Dealing with Difficulties
Subjugating Your Fears
On Dealing with Difficulties
If you were going into battle, a courtroom, battlefield, or business meeting and you had to choose from two people to assist you whom would you choose? On one hand you have a bright and learned person who has distinguished him or herself in the mastery of wartime theory. Who can give an accurate description of what should be done in every known scenario. On the other hand, you have someone who is not as well versed in theory but has been thrust into the warlike situations previously and has tasted the sting of defeat. One who has had difficult choices thrust upon him and has had the fortitude to make these decisions and has a determination to live with the consequences of his or her choices. For most of us the choice is clear, the experience of the latter choice wins the day.
This seems an obvious choice in many respects, it is certainly that. Although the first person has shown him or herself to be proficient in theory, they have not been tested in battle. Former heavyweight boxing champ Mike Tyson used to say, “Everyone has a plan until I hit ‘em.” Theory and knowledge of books can become very useless when you are faced with a bloody and wounded comrade on the battlefield, or a stern judge, a skilled opposing lawyer, an unfavorable jury, or a tough no nonsense negotiator on the other side of the table. Going through trials and tribulations are just that, however, when you come out of the situation you will have the confidence that you have survived, and this knowledge can be a citadel for you in future situations.
My advice to you is to face your difficulties head on, get past fear, fortify yourself with the thought that once you have passed this test you will be better prepared for any future tests. Dealing with fear is simpler than you might imagine.
There are more things … likely to frighten us than there are to crush us; we suffer more often in imagination than in reality.
What I advise you to do is, not to be unhappy before the crisis comes; since it may be that the dangers before which you paled as if they were threatening you, will never come upon you; they certainly have not yet come.
Accordingly, some things torment us more than they ought; some torment us before they ought; and some torment us when they ought not to torment us at all. We are in the habit of exaggerating, or imagining, or anticipating, sorrow.

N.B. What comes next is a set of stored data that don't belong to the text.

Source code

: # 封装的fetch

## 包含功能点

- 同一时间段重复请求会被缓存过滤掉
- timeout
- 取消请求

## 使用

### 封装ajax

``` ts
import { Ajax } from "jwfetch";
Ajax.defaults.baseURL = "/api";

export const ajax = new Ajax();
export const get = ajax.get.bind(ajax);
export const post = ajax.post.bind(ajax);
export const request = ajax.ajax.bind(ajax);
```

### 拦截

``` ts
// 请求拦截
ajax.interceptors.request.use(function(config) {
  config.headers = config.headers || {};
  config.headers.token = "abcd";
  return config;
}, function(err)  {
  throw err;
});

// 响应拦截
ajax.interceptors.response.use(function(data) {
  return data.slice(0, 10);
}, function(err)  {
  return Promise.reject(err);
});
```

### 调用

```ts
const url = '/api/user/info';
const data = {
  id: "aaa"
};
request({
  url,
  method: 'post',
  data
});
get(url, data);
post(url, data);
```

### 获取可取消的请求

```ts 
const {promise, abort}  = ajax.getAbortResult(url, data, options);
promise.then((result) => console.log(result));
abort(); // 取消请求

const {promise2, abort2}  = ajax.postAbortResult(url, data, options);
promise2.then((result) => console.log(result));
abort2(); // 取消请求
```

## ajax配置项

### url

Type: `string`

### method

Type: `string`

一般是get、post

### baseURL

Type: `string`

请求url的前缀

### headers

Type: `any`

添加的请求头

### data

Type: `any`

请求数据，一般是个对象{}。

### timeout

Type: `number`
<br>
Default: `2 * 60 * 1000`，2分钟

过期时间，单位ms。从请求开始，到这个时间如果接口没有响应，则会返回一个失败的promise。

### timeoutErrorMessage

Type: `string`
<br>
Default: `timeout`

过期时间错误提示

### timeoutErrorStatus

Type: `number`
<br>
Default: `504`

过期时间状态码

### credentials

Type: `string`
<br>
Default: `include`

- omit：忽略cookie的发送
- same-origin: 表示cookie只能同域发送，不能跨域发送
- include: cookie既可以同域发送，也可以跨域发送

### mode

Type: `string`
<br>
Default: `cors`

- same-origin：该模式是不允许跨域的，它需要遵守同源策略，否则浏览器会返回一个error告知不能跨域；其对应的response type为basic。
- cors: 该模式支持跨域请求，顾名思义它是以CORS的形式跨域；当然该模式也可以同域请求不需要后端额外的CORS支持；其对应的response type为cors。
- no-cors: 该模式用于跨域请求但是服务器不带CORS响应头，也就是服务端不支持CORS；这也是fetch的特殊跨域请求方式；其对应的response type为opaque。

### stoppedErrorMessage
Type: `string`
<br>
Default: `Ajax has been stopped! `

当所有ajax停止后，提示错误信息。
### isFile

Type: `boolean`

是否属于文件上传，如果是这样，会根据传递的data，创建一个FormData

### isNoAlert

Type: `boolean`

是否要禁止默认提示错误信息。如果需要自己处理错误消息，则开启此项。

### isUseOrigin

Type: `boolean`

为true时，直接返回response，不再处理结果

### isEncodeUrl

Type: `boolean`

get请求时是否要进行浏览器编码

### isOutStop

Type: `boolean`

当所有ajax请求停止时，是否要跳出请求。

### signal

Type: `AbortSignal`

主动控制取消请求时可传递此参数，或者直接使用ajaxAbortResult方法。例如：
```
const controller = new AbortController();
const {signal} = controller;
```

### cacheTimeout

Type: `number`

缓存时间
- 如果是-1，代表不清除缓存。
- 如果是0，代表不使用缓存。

It is likely that some troubles will befall us; but it is not a present fact. How often has the unexpected happened! How often has the expected never come to pass! And even though it is ordained to be, what does it avail to run out to meet your suffering? You will suffer soon enough, when it arrives; so look forward meanwhile to better things. What shall you gain by doing this? Time. There will be many happenings meanwhile which will serve to postpone, or end, or pass on to another person, the trials which are near or even in your very presence. A fire has opened the way to flight. Men have been let down softly by a catastrophe. Sometimes the sword has been checked even at the victim’s throat. Men have survived their own executioners. Even bad fortune is fickle. Perhaps it will come, perhaps not; in the meantime it is not. So look forward to better things. – Seneca
Read this quote and meditate on its meaning. Burn it into your mind, adapt it into your life, you will be better for it.